Segundo a EPE, potenciais reservas de sete tipos de recursos não convencionais foram mapeadas em 14 bacias sedimentares brasileiras, com destaque, em termos de variedade, para as do Paraná (que se estende por Mato Grosso, Mato Grosso do Sul, Goiás, São Paulo, Paraná e Santa Catarina), Parnaíba (que abrange partes do Pará, Maranhão, Piauí e Tocantins) e Recôncavo (Bahia).

Em relação ao gás de folhelho – que fez dos Estados Unidos o maior produtor mundial de gás –, as bacias do Parnaíba, Paraná, Recôncavo, Solimões (no Amazonas) e Amazonas (no Amazonas, Pará e Amapá) são as mais promissoras. O Departamento de Informação de Energia dos Estados Unidos (EIA, na sigla em inglês) coloca o Brasil como o décimo país com mais recursos em gás de folhelho no planeta.

Para que a operação comercial desses reservatórios não convencionais seja viável, são necessárias técnicas mais complexas. Primeiro, o poço é perfurado de maneira vertical até que se atinja a camada de rocha a ser explorada, que normalmente fica a profundidades de 1,8 a 3 km abaixo da superfície. A partir daí, a perfuração continua horizontalmente por distância que varia de 1 a 3 km, e, ao fim desse processo, o poço é revestido com tubos de aço e cimentado. Depois disso, entra o fraturamento hidráulico: a injeção de grandes quantidades de água com diversos produtos químicos (na literatura científica, há registro de mais de mil componentes químicos já utilizados nas operações) e areia sob alta pressão, que produz fraturas nas rochas, permitindo que o gás e o óleo antes inacessíveis fluam para a tubulação e sejam extraídos.

Em consulta pública, empresas e entidades tentam flexibilização de regras e incentivo fiscal

No apagar das luzes de 2021, em 30 de dezembro, o presidente Jair Bolsonaro aprovou resolução do Conselho Nacional de Política Energética (CNPE) determinando que uma minuta do edital do Poço Transparente fosse submetida à consulta pública. Isso ocorreu por meio de um formulário que ficou disponível de 30 de março a 29 de abril deste ano na página de consultas públicas do MME.

Embora, de acordo com o próprio site do MME, a ferramenta deva servir de “canal de interação” entre a pasta e os cidadãos “para permitir a participação popular na gestão pública”, a Pública verificou, por dados acessados via LAI, que a maioria das manifestações no formulário veio de empresas e entidades do setor. Das 57 sugestões enviadas, 53 foram propostas pela Associação Brasileira dos Produtores Independentes de Petróleo e Gás (Abpip), pelo Instituto Brasileiro de Petróleo e Gás (IBP) – ambos representam as empresas do ramo atuantes no Brasil –, pela Eneva e pela Schlumberger, multinacional prestadora de serviços de petróleo e gás. As outras quatro foram enviadas pela Rede Gasbras.

Os resultados da consulta deixam ainda mais evidente que a Eneva planeja investir, por meio do Poço Transparente, em recursos não convencionais no Complexo do Parnaíba, localizado na região de Santo Antônio dos Lopes (MA), a 300 km da capital São Luís – lá, a empresa já opera dez campos de produção de gás. A intenção foi manifestada em evento para investidores em fevereiro deste ano, quando a Eneva divulgou que prevê a exploração de quatro poços não convencionais na região; naquele momento, um deles já estava perfurado e preparado para “estimulação e teste”. A Pública teve acesso ao documento com as informações.

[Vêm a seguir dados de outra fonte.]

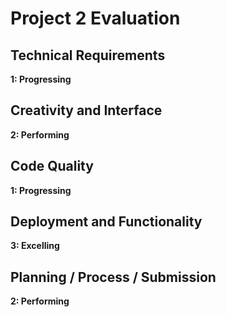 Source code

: # Project 2 Evaluation

## Technical Requirements
**1: Progressing**


## Creativity and Interface
**2: Performing**

## Code Quality
**1: Progressing**

## Deployment and Functionality
**3: Excelling**

## Planning / Process / Submission
**2: Performing**
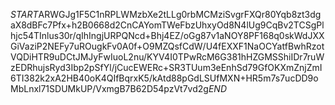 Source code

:$START$ARWGJg1F5C1nRPLWMzbXe2tLLg0rbMCMziSvgrFXQr80Yqb8zt3dgaX8dBFc7Pfx+h2B0668d2CnCAYomTWeFbzUhxyOd8N4lUg9CqBv2TCSgPlhjc54TInlus30r/qIhIngjURPQNcd+Bhj4EZ/oGg87v1aNOY8PF168q0skWdJXXGiVaziP2NEFy7uROugkFv0A0f+O9MZQsfCdW/U4fEXXF1NaOCYatfBwhRzotVQDiHTR9uDCtJMJyFwIuoL2nu/KYV4I0TPwRcM6G381hHZGMSShiIDr7ruWzEDRhujsRyd3Ibp2pSfYl/jCucEWERc+SR3TUum3eEnhSd79GfOKXmZnjZmI6TI382k2xA2HB40oK4QIfBqrxK5/kAtd88pGdLSUfMXN+HR5m7s7ucDD9oMbLnxl71SDUMkUP/VxmgB7B62D54pzVt7vd2g$END$ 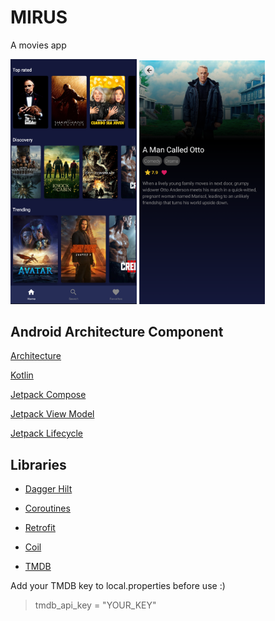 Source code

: # MIRUS
A movies app

<img src="screenshots/movies.png" width="40%" /> <img src="screenshots/details.png" width="40%"  />

## Android Architecture Component

[Architecture](https://github.com/googlesamples/android-architecture-components)

[Kotlin](https://kotlinlang.org/)

[Jetpack Compose](https://developer.android.com/jetpack/compose)

[Jetpack View Model](https://developer.android.com/topic/libraries/architecture/viewmodel)

[Jetpack Lifecycle](https://developer.android.com/topic/libraries/architecture/lifecycle)

## Libraries

- [Dagger Hilt](https://developer.android.com/training/dependency-injection/hilt-android)

- [Coroutines](https://kotlinlang.org/docs/reference/coroutines.html)

- [Retrofit](https://github.com/square/retrofit)

- [Coil](https://github.com/google/gson)

- [TMDB](https://www.themoviedb.org/documentation/api)

Add your TMDB key to local.properties before use :)
> tmdb\_api\_key = "YOUR_KEY"


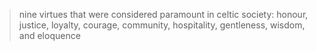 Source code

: > nine virtues that were considered paramount in celtic society: honour, justice, loyalty, courage, community, hospitality, gentleness, wisdom, and eloquence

A única manifestação da Eneva – cujos principais acionistas são o banco BTG Pactual e o Cambuhy Investimentos, fundo da família Moreira Salles – no questionário propunha uma espécie de “bem bolado”. Pela lei, como operadora de geradores termelétricos, ela precisa destinar anualmente 1% de sua receita operacional líquida a investimentos em pesquisa e desenvolvimento do setor elétrico. Já que o Complexo do Parnaíba é um empreendimento no modelo “usina em boca de poço” – ou seja, que produz e queima gás, gerando eletricidade, no mesmo lugar –, a empresa sugeriu incluir os investimentos em exploração não convencional, no âmbito do Poço Transparente, nessas obrigações perante a Agência Nacional de Energia Elétrica (Aneel). Isso ajudaria seus negócios em duas frentes: ampliando a disponibilidade de combustível para alimentar seu parque gerador e, uma vez assegurada essa sustentabilidade, diversificando as opções de monetização de seu gás. Isso também consta na carta aos acionistas publicada pelo CEO da empresa, Pedro Zinner, em março deste ano, sobre as operações da empresa em 2021.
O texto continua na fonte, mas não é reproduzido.